How to complete this task: The data follows this line. Copy verbatim the line with "## Посмотреть на gh-pages" and each line after it to the end.

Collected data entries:
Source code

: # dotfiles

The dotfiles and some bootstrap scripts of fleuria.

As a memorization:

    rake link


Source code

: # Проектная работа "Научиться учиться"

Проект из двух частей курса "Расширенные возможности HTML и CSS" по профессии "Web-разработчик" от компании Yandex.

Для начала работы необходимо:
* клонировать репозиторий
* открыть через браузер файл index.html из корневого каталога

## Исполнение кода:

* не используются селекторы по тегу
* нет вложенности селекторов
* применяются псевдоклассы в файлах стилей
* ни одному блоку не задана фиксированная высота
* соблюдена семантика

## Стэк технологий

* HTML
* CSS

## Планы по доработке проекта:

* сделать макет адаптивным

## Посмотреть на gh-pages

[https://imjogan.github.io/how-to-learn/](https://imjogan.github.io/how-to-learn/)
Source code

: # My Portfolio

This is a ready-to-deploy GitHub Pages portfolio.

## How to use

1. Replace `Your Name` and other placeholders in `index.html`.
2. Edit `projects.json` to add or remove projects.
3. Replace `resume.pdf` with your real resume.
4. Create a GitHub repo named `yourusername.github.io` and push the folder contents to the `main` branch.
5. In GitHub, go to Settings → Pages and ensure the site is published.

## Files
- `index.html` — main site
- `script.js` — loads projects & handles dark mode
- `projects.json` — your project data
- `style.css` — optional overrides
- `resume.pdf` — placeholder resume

Answer to this problem:
## Посмотреть на gh-pages

[https://imjogan.github.io/how-to-learn/](https://imjogan.github.io/how-to-learn/)
Source code

: # My Portfolio

This is a ready-to-deploy GitHub Pages portfolio.

## How to use

1. Replace `Your Name` and other placeholders in `index.html`.
2. Edit `projects.json` to add or remove projects.
3. Replace `resume.pdf` with your real resume.
4. Create a GitHub repo named `yourusername.github.io` and push the folder contents to the `main` branch.
5. In GitHub, go to Settings → Pages and ensure the site is published.

## Files
- `index.html` — main site
- `script.js` — loads projects & handles dark mode
- `projects.json` — your project data
- `style.css` — optional overrides
- `resume.pdf` — placeholder resume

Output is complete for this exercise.